• **Data to process**
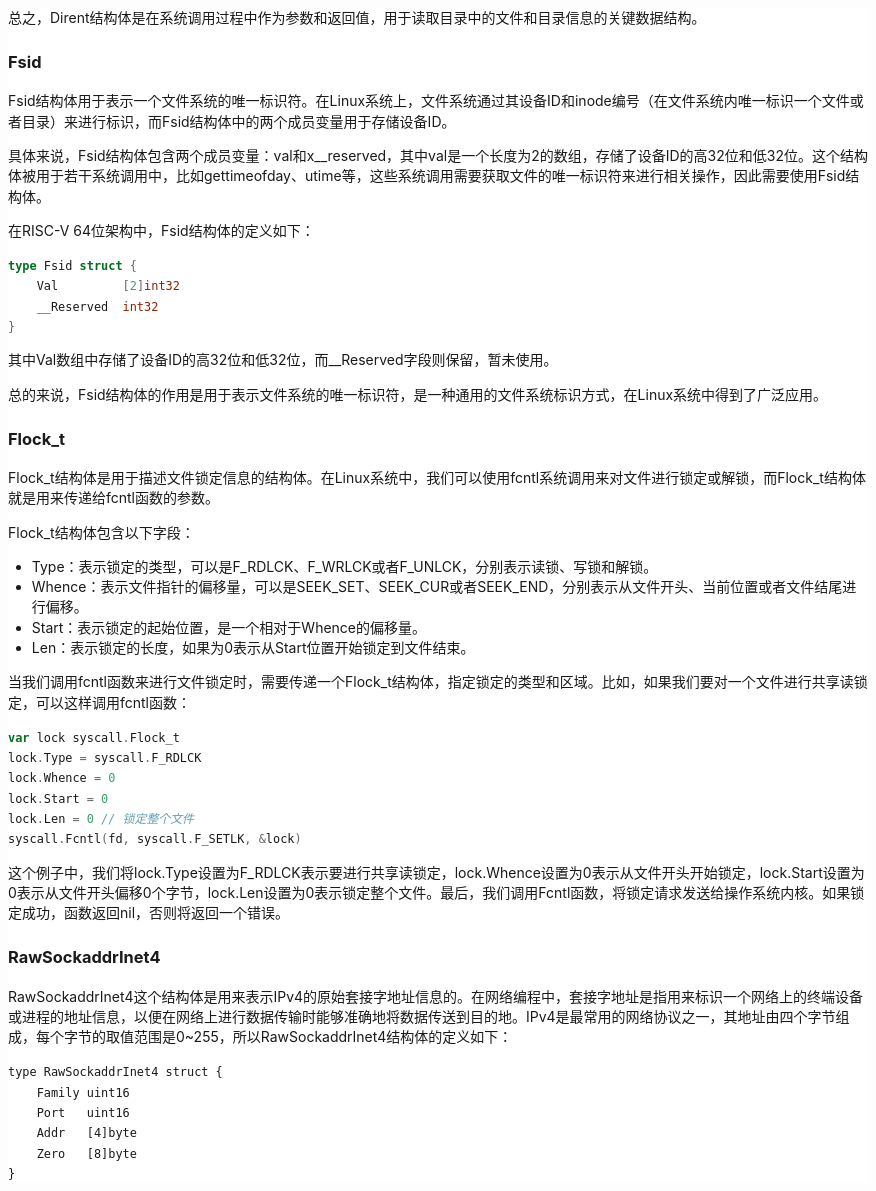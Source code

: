 总之，Dirent结构体是在系统调用过程中作为参数和返回值，用于读取目录中的文件和目录信息的关键数据结构。



### Fsid

Fsid结构体用于表示一个文件系统的唯一标识符。在Linux系统上，文件系统通过其设备ID和inode编号（在文件系统内唯一标识一个文件或者目录）来进行标识，而Fsid结构体中的两个成员变量用于存储设备ID。

具体来说，Fsid结构体包含两个成员变量：val和x__reserved，其中val是一个长度为2的数组，存储了设备ID的高32位和低32位。这个结构体被用于若干系统调用中，比如gettimeofday、utime等，这些系统调用需要获取文件的唯一标识符来进行相关操作，因此需要使用Fsid结构体。

在RISC-V 64位架构中，Fsid结构体的定义如下：

```go
type Fsid struct {
    Val         [2]int32
    __Reserved  int32
}
```

其中Val数组中存储了设备ID的高32位和低32位，而__Reserved字段则保留，暂未使用。

总的来说，Fsid结构体的作用是用于表示文件系统的唯一标识符，是一种通用的文件系统标识方式，在Linux系统中得到了广泛应用。



### Flock_t

Flock_t结构体是用于描述文件锁定信息的结构体。在Linux系统中，我们可以使用fcntl系统调用来对文件进行锁定或解锁，而Flock_t结构体就是用来传递给fcntl函数的参数。

Flock_t结构体包含以下字段：

- Type：表示锁定的类型，可以是F_RDLCK、F_WRLCK或者F_UNLCK，分别表示读锁、写锁和解锁。
- Whence：表示文件指针的偏移量，可以是SEEK_SET、SEEK_CUR或者SEEK_END，分别表示从文件开头、当前位置或者文件结尾进行偏移。
- Start：表示锁定的起始位置，是一个相对于Whence的偏移量。
- Len：表示锁定的长度，如果为0表示从Start位置开始锁定到文件结束。

当我们调用fcntl函数来进行文件锁定时，需要传递一个Flock_t结构体，指定锁定的类型和区域。比如，如果我们要对一个文件进行共享读锁定，可以这样调用fcntl函数：

```go
var lock syscall.Flock_t
lock.Type = syscall.F_RDLCK
lock.Whence = 0
lock.Start = 0
lock.Len = 0 // 锁定整个文件
syscall.Fcntl(fd, syscall.F_SETLK, &lock)
```

这个例子中，我们将lock.Type设置为F_RDLCK表示要进行共享读锁定，lock.Whence设置为0表示从文件开头开始锁定，lock.Start设置为0表示从文件开头偏移0个字节，lock.Len设置为0表示锁定整个文件。最后，我们调用Fcntl函数，将锁定请求发送给操作系统内核。如果锁定成功，函数返回nil，否则将返回一个错误。



### RawSockaddrInet4

RawSockaddrInet4这个结构体是用来表示IPv4的原始套接字地址信息的。在网络编程中，套接字地址是指用来标识一个网络上的终端设备或进程的地址信息，以便在网络上进行数据传输时能够准确地将数据传送到目的地。IPv4是最常用的网络协议之一，其地址由四个字节组成，每个字节的取值范围是0~255，所以RawSockaddrInet4结构体的定义如下：

```
type RawSockaddrInet4 struct {
    Family uint16
    Port   uint16
    Addr   [4]byte
    Zero   [8]byte
}
```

• **Problem to work on**
Filter the entries above down to the lines that hold the word "syscall", and copy those lines.

• **Answer to this task**
var lock syscall.Flock_t
lock.Type = syscall.F_RDLCK
syscall.Fcntl(fd, syscall.F_SETLK, &lock)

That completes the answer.